**Task description**
Go through the data and copy every line in which "Agents" appears.

**Records provided**
'''

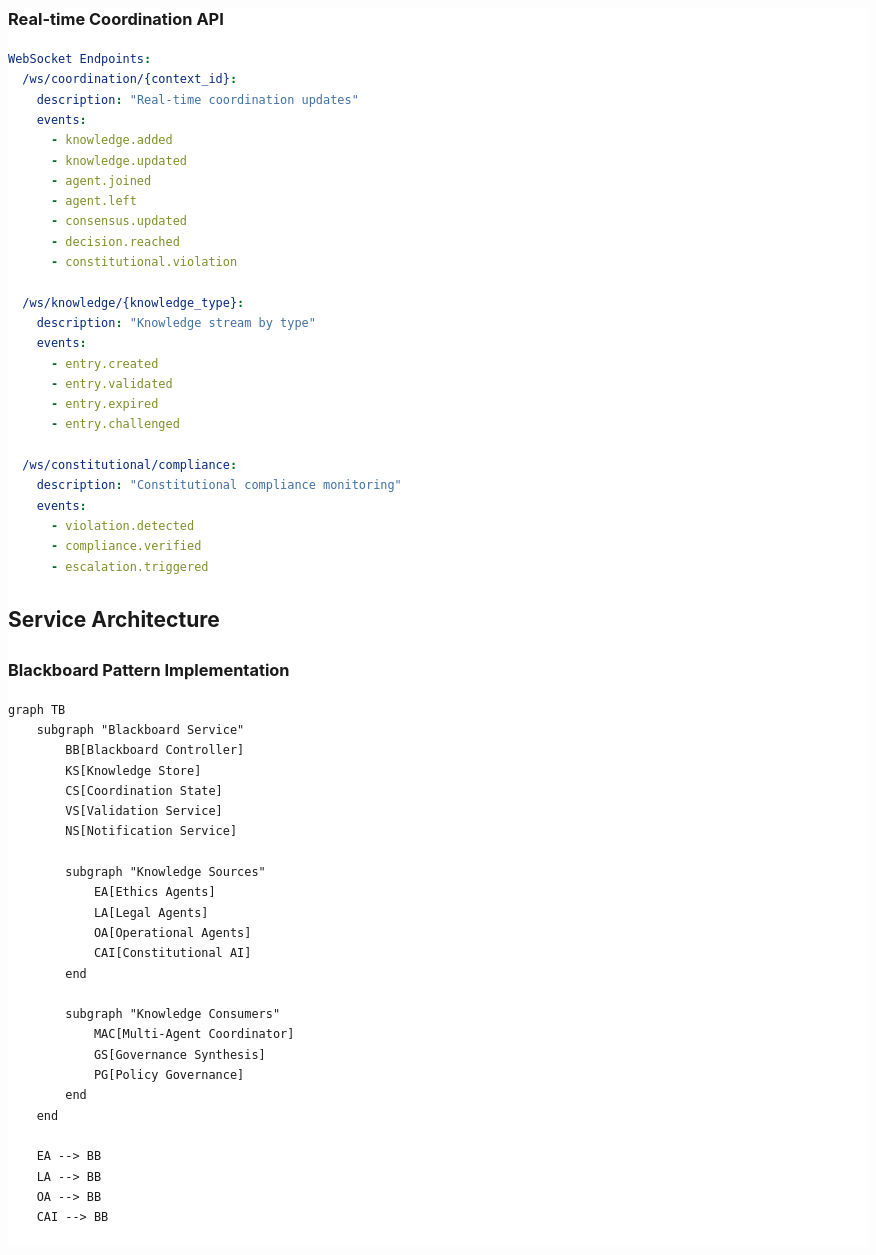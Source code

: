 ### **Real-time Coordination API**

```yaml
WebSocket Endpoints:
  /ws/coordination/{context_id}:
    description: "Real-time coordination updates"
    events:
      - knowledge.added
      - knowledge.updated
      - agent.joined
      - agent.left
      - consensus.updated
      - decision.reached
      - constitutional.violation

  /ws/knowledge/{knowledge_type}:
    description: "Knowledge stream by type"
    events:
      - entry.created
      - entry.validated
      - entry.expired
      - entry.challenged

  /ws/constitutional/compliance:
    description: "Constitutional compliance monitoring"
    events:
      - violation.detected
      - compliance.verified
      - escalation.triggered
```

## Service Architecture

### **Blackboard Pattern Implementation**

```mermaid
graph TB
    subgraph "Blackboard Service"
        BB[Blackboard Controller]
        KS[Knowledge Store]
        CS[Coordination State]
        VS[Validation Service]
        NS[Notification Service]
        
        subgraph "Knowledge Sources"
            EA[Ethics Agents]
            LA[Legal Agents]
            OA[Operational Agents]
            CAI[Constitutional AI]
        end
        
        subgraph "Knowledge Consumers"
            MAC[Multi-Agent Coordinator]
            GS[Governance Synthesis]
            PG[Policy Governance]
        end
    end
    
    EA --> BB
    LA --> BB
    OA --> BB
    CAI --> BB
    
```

'''

**Exercise solution**
            EA[Ethics Agents]
            LA[Legal Agents]
            OA[Operational Agents]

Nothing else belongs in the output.